─── LISTED RECORDS ───

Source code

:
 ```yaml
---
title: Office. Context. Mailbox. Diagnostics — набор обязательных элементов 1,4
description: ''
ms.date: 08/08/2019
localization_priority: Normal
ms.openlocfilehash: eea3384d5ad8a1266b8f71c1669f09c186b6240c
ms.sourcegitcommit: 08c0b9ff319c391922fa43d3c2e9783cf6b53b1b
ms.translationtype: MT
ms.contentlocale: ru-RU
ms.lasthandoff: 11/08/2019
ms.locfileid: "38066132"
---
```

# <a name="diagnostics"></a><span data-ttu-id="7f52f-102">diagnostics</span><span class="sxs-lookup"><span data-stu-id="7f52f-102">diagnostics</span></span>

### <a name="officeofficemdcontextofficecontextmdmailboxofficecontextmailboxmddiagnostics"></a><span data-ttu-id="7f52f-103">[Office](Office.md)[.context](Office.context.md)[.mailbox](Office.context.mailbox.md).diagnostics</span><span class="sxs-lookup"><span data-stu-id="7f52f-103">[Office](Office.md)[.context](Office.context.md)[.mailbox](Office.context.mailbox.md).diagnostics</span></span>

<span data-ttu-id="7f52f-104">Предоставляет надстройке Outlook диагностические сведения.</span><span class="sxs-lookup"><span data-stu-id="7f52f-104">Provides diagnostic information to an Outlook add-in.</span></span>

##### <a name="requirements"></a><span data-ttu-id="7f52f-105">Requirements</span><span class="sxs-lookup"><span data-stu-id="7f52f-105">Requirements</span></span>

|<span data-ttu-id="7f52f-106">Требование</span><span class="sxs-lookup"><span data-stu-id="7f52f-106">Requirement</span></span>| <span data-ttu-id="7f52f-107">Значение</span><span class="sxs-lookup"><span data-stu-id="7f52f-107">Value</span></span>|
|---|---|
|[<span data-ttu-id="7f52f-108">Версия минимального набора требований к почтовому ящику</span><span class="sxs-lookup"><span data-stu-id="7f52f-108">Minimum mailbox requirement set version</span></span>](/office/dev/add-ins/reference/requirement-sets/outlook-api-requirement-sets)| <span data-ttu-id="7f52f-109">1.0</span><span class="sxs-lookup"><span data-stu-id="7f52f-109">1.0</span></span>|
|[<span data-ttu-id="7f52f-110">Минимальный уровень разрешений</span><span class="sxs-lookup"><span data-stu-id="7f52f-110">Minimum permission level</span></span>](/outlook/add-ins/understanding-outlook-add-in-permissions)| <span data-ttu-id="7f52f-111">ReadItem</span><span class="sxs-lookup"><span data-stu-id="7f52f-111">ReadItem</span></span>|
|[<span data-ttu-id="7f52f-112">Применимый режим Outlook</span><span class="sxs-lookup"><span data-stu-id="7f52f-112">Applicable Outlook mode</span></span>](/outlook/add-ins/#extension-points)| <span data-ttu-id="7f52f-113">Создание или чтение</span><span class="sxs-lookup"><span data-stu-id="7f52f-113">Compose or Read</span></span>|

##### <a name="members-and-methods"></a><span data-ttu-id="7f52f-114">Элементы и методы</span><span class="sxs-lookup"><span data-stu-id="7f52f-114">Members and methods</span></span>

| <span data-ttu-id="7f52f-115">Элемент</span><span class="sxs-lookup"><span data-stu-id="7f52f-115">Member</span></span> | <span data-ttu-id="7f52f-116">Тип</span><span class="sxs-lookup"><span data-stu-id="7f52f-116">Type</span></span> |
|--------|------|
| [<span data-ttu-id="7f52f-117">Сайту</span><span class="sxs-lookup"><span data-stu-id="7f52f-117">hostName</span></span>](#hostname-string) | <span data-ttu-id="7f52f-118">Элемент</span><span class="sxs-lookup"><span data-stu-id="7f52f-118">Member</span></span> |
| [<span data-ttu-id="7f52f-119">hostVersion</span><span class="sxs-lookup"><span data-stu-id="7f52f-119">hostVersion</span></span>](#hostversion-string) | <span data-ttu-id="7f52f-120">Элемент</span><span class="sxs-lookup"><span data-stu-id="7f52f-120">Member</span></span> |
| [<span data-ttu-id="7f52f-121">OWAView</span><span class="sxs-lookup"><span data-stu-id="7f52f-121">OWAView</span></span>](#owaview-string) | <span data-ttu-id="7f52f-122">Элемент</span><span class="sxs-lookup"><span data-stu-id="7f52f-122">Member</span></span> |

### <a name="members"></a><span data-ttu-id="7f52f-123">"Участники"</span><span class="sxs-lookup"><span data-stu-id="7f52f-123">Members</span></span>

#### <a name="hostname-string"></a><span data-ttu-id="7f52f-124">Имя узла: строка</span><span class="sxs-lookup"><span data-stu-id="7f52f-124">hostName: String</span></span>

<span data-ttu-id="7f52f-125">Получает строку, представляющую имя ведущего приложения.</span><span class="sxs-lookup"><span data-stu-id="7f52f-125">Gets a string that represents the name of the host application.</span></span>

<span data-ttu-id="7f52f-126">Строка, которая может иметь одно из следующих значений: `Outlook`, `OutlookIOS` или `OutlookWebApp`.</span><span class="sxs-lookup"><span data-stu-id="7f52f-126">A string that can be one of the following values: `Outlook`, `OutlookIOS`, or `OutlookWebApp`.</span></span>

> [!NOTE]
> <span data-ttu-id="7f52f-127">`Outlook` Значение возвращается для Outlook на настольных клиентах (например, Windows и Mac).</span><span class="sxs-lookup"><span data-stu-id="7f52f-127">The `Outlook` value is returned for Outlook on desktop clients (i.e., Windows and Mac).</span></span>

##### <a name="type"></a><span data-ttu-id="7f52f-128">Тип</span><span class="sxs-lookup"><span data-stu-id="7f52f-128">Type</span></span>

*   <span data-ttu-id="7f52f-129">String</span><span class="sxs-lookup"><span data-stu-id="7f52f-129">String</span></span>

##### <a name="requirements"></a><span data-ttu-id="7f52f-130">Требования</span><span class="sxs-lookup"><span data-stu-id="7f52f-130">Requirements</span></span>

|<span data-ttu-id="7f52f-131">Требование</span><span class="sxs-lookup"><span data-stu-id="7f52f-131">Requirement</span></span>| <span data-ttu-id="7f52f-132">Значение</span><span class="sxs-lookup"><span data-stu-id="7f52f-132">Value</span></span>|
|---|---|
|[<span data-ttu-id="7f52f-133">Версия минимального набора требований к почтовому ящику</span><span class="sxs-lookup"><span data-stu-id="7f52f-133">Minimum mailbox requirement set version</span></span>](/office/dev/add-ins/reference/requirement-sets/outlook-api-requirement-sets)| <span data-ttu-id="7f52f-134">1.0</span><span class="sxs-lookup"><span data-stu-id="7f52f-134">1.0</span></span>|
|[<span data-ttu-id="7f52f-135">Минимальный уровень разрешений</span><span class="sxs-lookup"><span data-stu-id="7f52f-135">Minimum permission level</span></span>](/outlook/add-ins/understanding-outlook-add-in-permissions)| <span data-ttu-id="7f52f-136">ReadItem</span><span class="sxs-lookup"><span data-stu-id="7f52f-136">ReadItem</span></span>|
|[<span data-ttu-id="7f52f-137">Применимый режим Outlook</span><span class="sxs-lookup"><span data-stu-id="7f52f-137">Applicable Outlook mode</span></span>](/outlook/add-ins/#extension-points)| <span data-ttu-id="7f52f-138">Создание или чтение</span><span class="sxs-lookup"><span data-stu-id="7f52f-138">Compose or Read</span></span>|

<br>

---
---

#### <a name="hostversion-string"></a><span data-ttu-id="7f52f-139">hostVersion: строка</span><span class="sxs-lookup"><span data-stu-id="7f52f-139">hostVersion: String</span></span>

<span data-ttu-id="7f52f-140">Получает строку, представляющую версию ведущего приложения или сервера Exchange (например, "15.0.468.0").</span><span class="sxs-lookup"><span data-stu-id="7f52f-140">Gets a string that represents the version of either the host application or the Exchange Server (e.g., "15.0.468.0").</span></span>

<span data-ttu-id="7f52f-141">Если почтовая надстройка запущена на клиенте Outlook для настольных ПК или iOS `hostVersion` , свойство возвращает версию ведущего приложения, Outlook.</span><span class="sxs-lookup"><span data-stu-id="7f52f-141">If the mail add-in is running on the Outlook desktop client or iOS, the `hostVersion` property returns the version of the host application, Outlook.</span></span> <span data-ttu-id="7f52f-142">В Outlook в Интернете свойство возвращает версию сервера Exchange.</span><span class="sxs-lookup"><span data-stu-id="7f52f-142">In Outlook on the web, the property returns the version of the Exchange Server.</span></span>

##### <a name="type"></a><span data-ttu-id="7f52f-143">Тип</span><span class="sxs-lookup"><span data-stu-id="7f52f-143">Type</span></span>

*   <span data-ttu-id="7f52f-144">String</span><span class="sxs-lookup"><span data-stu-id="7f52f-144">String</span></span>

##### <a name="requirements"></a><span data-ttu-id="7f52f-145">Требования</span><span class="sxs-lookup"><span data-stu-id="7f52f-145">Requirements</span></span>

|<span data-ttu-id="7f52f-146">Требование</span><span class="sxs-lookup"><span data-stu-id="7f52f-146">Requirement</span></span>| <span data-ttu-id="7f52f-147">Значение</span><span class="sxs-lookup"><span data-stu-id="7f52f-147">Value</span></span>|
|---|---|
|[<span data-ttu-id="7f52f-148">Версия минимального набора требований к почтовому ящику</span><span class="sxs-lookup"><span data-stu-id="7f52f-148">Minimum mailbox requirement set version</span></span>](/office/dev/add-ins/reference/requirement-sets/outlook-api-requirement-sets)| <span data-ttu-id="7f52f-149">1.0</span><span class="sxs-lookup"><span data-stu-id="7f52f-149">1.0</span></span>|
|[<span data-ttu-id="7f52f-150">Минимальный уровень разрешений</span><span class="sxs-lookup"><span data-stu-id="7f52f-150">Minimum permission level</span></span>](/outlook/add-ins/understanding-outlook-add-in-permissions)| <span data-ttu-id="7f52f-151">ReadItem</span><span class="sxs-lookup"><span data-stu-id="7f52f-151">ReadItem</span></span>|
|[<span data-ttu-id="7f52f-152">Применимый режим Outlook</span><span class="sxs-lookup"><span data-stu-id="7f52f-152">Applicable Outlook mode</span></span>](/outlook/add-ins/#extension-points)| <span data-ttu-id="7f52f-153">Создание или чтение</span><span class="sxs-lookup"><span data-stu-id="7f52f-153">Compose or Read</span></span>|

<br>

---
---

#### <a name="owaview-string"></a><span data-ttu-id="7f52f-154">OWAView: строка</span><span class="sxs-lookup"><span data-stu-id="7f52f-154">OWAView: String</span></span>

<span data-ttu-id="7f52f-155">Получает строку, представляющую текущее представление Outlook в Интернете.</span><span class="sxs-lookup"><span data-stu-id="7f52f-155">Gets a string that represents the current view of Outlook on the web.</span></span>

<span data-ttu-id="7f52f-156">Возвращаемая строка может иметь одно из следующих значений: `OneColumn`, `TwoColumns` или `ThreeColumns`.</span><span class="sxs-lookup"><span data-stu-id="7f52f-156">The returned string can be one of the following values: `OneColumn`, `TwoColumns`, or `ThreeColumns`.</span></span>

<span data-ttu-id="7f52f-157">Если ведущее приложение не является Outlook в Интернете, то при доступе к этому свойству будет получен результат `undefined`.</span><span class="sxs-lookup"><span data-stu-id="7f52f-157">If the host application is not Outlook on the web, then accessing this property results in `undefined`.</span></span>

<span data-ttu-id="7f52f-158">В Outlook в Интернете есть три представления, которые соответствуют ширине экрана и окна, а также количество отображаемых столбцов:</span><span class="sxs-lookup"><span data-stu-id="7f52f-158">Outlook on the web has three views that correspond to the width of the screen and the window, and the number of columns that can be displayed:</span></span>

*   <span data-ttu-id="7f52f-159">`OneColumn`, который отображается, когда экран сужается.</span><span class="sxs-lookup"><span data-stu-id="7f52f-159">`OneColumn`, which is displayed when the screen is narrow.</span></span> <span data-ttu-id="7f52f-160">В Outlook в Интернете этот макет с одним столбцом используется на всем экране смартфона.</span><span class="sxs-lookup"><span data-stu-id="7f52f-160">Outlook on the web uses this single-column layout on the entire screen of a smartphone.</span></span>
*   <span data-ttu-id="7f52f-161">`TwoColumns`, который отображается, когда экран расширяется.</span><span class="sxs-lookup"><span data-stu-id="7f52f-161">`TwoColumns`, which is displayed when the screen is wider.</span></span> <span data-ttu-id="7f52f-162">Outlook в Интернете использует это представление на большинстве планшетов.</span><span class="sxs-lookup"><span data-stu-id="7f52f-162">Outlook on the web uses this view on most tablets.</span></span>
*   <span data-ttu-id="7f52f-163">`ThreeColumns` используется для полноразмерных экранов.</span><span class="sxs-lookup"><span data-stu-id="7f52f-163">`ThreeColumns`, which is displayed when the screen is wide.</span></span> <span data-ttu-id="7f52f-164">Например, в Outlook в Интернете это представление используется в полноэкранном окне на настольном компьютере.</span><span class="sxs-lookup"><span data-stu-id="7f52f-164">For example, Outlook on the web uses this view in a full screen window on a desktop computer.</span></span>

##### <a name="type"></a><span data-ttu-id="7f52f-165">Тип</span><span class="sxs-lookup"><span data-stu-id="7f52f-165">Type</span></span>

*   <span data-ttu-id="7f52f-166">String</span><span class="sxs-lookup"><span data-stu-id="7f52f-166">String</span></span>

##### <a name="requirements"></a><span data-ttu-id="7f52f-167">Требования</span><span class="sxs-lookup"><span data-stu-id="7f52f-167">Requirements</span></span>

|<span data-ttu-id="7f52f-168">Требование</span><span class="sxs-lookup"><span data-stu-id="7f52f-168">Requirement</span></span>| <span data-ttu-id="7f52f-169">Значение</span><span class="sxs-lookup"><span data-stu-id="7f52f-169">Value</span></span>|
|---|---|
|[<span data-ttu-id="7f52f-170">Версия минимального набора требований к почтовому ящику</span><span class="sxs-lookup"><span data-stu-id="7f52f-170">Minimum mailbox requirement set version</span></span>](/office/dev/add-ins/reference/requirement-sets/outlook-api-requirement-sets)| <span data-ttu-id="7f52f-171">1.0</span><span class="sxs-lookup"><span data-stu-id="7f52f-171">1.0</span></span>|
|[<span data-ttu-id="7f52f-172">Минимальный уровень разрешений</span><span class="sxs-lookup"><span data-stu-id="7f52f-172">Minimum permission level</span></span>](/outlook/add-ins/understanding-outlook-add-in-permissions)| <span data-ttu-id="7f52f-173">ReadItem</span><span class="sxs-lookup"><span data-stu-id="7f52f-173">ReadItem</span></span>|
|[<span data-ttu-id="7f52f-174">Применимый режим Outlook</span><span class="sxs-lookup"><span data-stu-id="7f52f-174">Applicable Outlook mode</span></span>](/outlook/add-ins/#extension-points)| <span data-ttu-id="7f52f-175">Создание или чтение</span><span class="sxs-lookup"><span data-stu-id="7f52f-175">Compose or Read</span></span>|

───

Of the lines above, copy each that contains "OneColumn".

<span data-ttu-id="7f52f-156">Возвращаемая строка может иметь одно из следующих значений: `OneColumn`, `TwoColumns` или `ThreeColumns`.</span><span class="sxs-lookup"><span data-stu-id="7f52f-156">The returned string can be one of the following values: `OneColumn`, `TwoColumns`, or `ThreeColumns`.</span></span>
*   <span data-ttu-id="7f52f-159">`OneColumn`, который отображается, когда экран сужается.</span><span class="sxs-lookup"><span data-stu-id="7f52f-159">`OneColumn`, which is displayed when the screen is narrow.</span></span> <span data-ttu-id="7f52f-160">В Outlook в Интернете этот макет с одним столбцом используется на всем экране смартфона.</span><span class="sxs-lookup"><span data-stu-id="7f52f-160">Outlook on the web uses this single-column layout on the entire screen of a smartphone.</span></span>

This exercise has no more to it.